───── MATERIAL TO PROCESS ─────

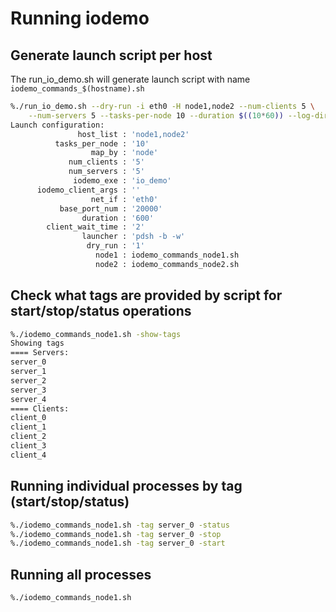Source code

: 
# Running iodemo


## Generate launch script per host

The run_io_demo.sh will generate launch script with name ```iodemo_commands_$(hostname).sh```

``` bash
%./run_io_demo.sh --dry-run -i eth0 -H node1,node2 --num-clients 5 \
	--num-servers 5 --tasks-per-node 10 --duration $((10*60)) --log-dir $PWD/logs $PWD/io_demo
Launch configuration:
               host_list : 'node1,node2'
          tasks_per_node : '10'
                  map_by : 'node'
             num_clients : '5'
             num_servers : '5'
              iodemo_exe : 'io_demo'
      iodemo_client_args : ''
                  net_if : 'eth0'
           base_port_num : '20000'
                duration : '600'
        client_wait_time : '2'
                launcher : 'pdsh -b -w'
                 dry_run : '1'
                   node1 : iodemo_commands_node1.sh
                   node2 : iodemo_commands_node2.sh

```

## Check what tags are provided by script for start/stop/status operations

``` bash
%./iodemo_commands_node1.sh -show-tags
Showing tags
==== Servers:
server_0
server_1
server_2
server_3
server_4
==== Clients:
client_0
client_1
client_2
client_3
client_4
```

## Running individual processes by tag (start/stop/status)



``` bash
%./iodemo_commands_node1.sh -tag server_0 -status
%./iodemo_commands_node1.sh -tag server_0 -stop
%./iodemo_commands_node1.sh -tag server_0 -start

```

## Running all processes

``` bash
%./iodemo_commands_node1.sh
```

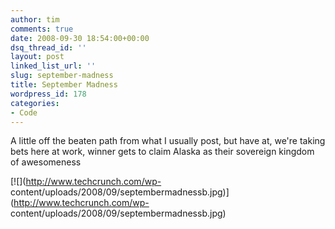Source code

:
 ```yaml
---
author: tim
comments: true
date: 2008-09-30 18:54:00+00:00
dsq_thread_id: ''
layout: post
linked_list_url: ''
slug: september-madness
title: September Madness
wordpress_id: 178
categories:
- Code
---
```


A little off the beaten path from what I usually post, but have at, we're
taking bets here at work, winner gets to claim Alaska as their sovereign
kingdom of awesomeness

[![](http://www.techcrunch.com/wp-
content/uploads/2008/09/septembermadnessb.jpg)](http://www.techcrunch.com/wp-
content/uploads/2008/09/septembermadnessb.jpg)

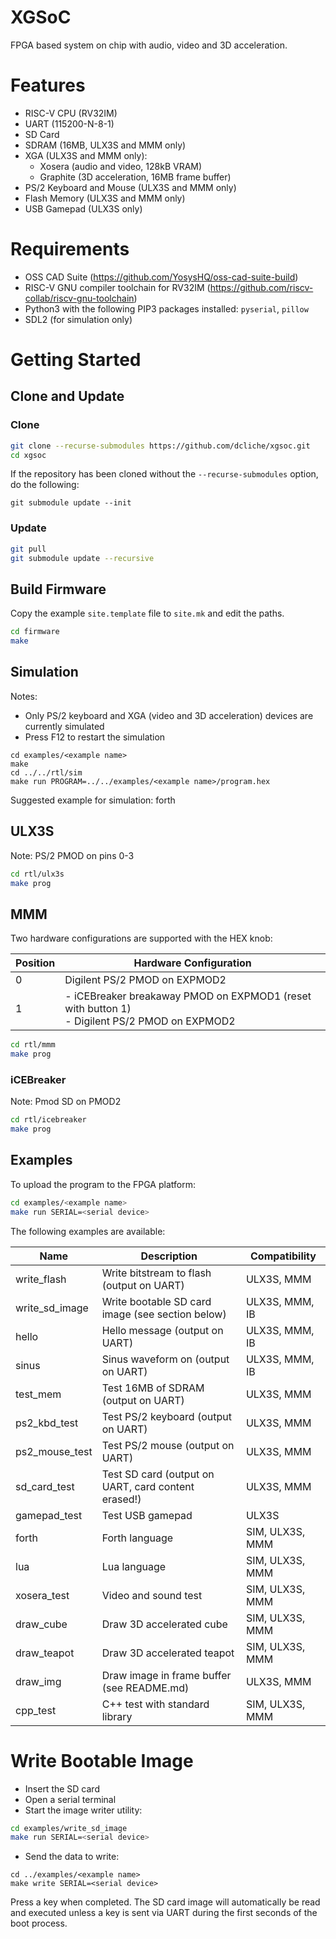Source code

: # XGSoC 

FPGA based system on chip with audio, video and 3D acceleration.

# Features

- RISC-V CPU (RV32IM)
- UART (115200-N-8-1)
- SD Card
- SDRAM (16MB, ULX3S and MMM only)
- XGA (ULX3S and MMM only):
  - Xosera (audio and video, 128kB VRAM)
  - Graphite (3D acceleration, 16MB frame buffer)
- PS/2 Keyboard and Mouse (ULX3S and MMM only)
- Flash Memory (ULX3S and MMM only)
- USB Gamepad (ULX3S only)

# Requirements

- OSS CAD Suite (https://github.com/YosysHQ/oss-cad-suite-build)
- RISC-V GNU compiler toolchain for RV32IM (https://github.com/riscv-collab/riscv-gnu-toolchain)
- Python3 with the following PIP3 packages installed: `pyserial`, `pillow`
- SDL2 (for simulation only)

# Getting Started

## Clone and Update

### Clone

```bash
git clone --recurse-submodules https://github.com/dcliche/xgsoc.git
cd xgsoc
```

If the repository has been cloned without the `--recurse-submodules` option, do the following:
```
git submodule update --init
```

### Update

```bash
git pull
git submodule update --recursive
```

## Build Firmware

Copy the example `site.template` file to `site.mk` and edit the paths.

```bash
cd firmware
make
```

## Simulation

Notes:
- Only PS/2 keyboard and XGA (video and 3D acceleration) devices are currently simulated
- Press F12 to restart the simulation

```
cd examples/<example name>
make
cd ../../rtl/sim
make run PROGRAM=../../examples/<example name>/program.hex
```

Suggested example for simulation: forth

## ULX3S

Note: PS/2 PMOD on pins 0-3

```bash
cd rtl/ulx3s
make prog
```

## MMM

Two hardware configurations are supported with the HEX knob:

| Position  | Hardware Configuration                                                        |
| --------- | -------------------------------------------------------------------------------
| 0         | Digilent PS/2 PMOD on EXPMOD2                                                 |
| 1         | - iCEBreaker breakaway PMOD on EXPMOD1 (reset with button 1)<br>- Digilent PS/2 PMOD on EXPMOD2 |

```bash
cd rtl/mmm
make prog
```

### iCEBreaker

Note: Pmod SD on PMOD2

```bash
cd rtl/icebreaker
make prog
```

## Examples

To upload the program to the FPGA platform:

```bash
cd examples/<example name>
make run SERIAL=<serial device>
```

The following examples are available:

| Name           | Description                                         | Compatibility    |
| -------------- | --------------------------------------------------- | ---------------- |
| write_flash    | Write bitstream to flash (output on UART)           | ULX3S, MMM       |
| write_sd_image | Write bootable SD card image (see section below)    | ULX3S, MMM, IB   |
| hello          | Hello message (output on UART)                      | ULX3S, MMM, IB   |
| sinus          | Sinus waveform on (output on UART)                  | ULX3S, MMM, IB   |
| test_mem       | Test 16MB of SDRAM (output on UART)                 | ULX3S, MMM       |
| ps2_kbd_test   | Test PS/2 keyboard (output on UART)                 | ULX3S, MMM       |
| ps2_mouse_test | Test PS/2 mouse (output on UART)                    | ULX3S, MMM       |
| sd_card_test   | Test SD card (output on UART, card content erased!) | ULX3S, MMM       |
| gamepad_test   | Test USB gamepad                                    | ULX3S            |
| forth          | Forth language                                      | SIM, ULX3S, MMM  |
| lua            | Lua language                                        | SIM, ULX3S, MMM  |
| xosera_test    | Video and sound test                                | SIM, ULX3S, MMM  |
| draw_cube      | Draw 3D accelerated cube                            | SIM, ULX3S, MMM  |
| draw_teapot    | Draw 3D accelerated teapot                          | SIM, ULX3S, MMM  |
| draw_img       | Draw image in frame buffer (see README.md)          | ULX3S, MMM       |
| cpp_test       | C++ test with standard library                      | SIM, ULX3S, MMM  |

# Write Bootable Image

- Insert the SD card
- Open a serial terminal
- Start the image writer utility:
```bash
cd examples/write_sd_image
make run SERIAL=<serial device>
```
- Send the data to write:
```
cd ../examples/<example name>
make write SERIAL=<serial device>
```
Press a key when completed. The SD card image will automatically be read and executed unless a key is sent via UART during the first seconds of the boot process.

─────

• **EXERCISE OBJECTIVE**: Output only an exact transcription of the lines above from the one with "- Press F12 to restart the simulation" up to and including the one with "Test SD card".

• **FINISHED TASK**:
- Press F12 to restart the simulation

```
cd examples/<example name>
make
cd ../../rtl/sim
make run PROGRAM=../../examples/<example name>/program.hex
```

Suggested example for simulation: forth

## ULX3S

Note: PS/2 PMOD on pins 0-3

```bash
cd rtl/ulx3s
make prog
```

## MMM

Two hardware configurations are supported with the HEX knob:

| Position  | Hardware Configuration                                                        |
| --------- | -------------------------------------------------------------------------------
| 0         | Digilent PS/2 PMOD on EXPMOD2                                                 |
| 1         | - iCEBreaker breakaway PMOD on EXPMOD1 (reset with button 1)<br>- Digilent PS/2 PMOD on EXPMOD2 |

```bash
cd rtl/mmm
make prog
```

### iCEBreaker

Note: Pmod SD on PMOD2

```bash
cd rtl/icebreaker
make prog
```

## Examples

To upload the program to the FPGA platform:

```bash
cd examples/<example name>
make run SERIAL=<serial device>
```

The following examples are available:

| Name           | Description                                         | Compatibility    |
| -------------- | --------------------------------------------------- | ---------------- |
| write_flash    | Write bitstream to flash (output on UART)           | ULX3S, MMM       |
| write_sd_image | Write bootable SD card image (see section below)    | ULX3S, MMM, IB   |
| hello          | Hello message (output on UART)                      | ULX3S, MMM, IB   |
| sinus          | Sinus waveform on (output on UART)                  | ULX3S, MMM, IB   |
| test_mem       | Test 16MB of SDRAM (output on UART)                 | ULX3S, MMM       |
| ps2_kbd_test   | Test PS/2 keyboard (output on UART)                 | ULX3S, MMM       |
| ps2_mouse_test | Test PS/2 mouse (output on UART)                    | ULX3S, MMM       |
| sd_card_test   | Test SD card (output on UART, card content erased!) | ULX3S, MMM       |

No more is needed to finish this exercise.